### TASK TO COMPLETE
The response should contain only those lines of the entries below that include the string "cumulative".

### THE INPUT
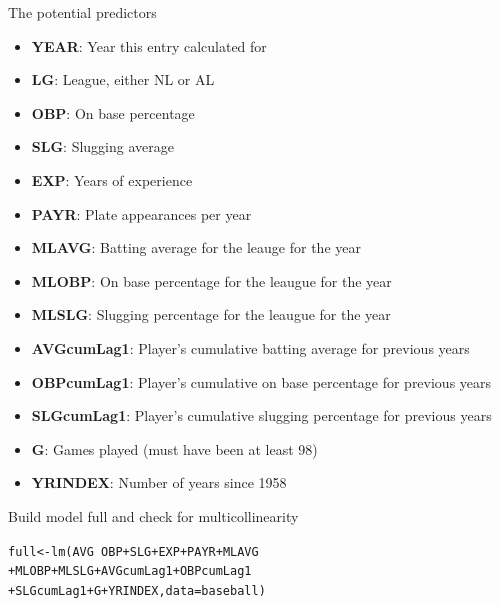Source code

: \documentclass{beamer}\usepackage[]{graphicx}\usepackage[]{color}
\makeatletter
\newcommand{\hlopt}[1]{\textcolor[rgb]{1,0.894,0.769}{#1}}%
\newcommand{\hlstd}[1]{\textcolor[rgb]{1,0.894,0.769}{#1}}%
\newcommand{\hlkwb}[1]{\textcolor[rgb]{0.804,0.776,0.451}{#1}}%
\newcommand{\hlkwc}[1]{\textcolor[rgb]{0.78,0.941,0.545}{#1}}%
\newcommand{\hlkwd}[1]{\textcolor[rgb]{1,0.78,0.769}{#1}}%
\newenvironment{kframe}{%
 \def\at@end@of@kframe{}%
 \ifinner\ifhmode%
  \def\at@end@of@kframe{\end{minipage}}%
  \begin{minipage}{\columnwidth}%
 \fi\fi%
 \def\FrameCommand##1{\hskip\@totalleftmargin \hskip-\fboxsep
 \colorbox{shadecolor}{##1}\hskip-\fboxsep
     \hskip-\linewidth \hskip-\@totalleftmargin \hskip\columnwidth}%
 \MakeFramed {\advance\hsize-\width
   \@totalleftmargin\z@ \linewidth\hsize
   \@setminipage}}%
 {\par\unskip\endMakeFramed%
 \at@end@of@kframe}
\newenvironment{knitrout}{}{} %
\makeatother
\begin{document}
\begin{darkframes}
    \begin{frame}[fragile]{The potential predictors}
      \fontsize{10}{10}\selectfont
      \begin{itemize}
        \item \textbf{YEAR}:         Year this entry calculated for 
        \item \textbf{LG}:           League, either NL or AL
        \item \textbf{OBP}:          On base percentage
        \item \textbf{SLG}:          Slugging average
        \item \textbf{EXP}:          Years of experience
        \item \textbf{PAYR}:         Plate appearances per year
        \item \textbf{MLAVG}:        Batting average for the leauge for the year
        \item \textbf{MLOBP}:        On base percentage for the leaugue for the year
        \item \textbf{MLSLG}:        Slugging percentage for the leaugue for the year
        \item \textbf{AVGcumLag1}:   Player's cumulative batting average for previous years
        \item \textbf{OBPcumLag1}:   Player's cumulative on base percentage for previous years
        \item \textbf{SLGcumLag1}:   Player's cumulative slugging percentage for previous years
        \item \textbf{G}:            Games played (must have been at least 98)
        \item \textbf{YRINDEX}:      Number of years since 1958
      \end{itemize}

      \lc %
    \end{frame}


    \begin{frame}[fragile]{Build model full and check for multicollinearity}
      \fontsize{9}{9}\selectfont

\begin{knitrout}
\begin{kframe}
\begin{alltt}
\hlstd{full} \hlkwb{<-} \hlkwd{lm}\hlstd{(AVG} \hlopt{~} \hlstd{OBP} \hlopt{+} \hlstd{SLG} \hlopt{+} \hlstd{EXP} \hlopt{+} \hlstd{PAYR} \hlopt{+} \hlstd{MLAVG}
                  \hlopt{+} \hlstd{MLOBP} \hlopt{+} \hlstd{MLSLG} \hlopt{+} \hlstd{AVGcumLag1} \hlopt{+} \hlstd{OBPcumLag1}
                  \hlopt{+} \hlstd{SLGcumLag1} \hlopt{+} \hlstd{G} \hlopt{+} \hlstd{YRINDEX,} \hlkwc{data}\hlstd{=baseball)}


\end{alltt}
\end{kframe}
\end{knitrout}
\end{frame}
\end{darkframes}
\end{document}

* * *

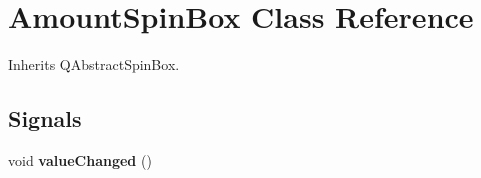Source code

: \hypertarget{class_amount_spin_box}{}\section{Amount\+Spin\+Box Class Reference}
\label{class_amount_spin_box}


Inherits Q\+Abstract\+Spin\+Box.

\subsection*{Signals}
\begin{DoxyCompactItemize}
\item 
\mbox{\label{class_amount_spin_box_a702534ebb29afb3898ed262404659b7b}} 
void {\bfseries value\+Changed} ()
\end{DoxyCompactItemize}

* * *

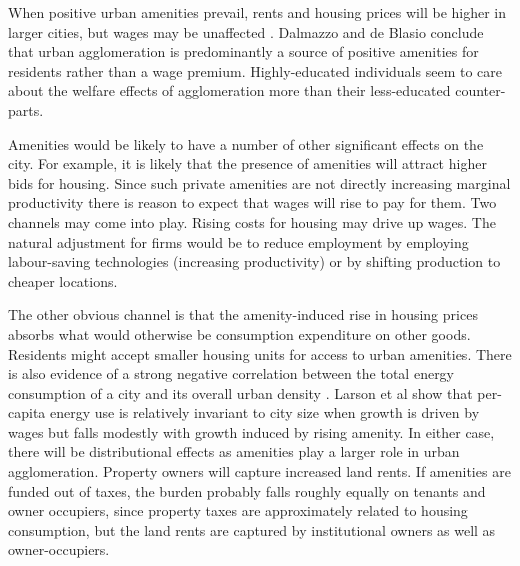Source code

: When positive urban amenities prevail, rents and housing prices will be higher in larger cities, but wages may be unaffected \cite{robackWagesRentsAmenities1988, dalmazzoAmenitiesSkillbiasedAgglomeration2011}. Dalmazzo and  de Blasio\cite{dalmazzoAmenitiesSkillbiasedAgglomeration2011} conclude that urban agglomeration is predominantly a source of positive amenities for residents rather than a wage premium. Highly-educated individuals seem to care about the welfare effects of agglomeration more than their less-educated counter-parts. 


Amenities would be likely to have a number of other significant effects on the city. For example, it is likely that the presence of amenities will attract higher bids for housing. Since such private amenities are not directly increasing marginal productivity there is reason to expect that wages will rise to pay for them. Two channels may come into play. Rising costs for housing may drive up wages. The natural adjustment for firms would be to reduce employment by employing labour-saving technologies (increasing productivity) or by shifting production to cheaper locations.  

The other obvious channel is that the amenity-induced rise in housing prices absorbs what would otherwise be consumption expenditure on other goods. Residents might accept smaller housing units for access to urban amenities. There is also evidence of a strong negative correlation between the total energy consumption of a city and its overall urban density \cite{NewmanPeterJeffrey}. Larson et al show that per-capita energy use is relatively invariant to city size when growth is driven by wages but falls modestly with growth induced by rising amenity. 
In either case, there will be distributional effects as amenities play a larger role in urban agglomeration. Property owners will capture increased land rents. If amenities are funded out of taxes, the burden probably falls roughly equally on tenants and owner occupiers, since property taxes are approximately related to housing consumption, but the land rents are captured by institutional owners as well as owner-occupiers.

### RESULT OF THIS TASK
        \item \textbf{AVGcumLag1}:   Player's cumulative batting average for previous years
        \item \textbf{OBPcumLag1}:   Player's cumulative on base percentage for previous years
        \item \textbf{SLGcumLag1}:   Player's cumulative slugging percentage for previous years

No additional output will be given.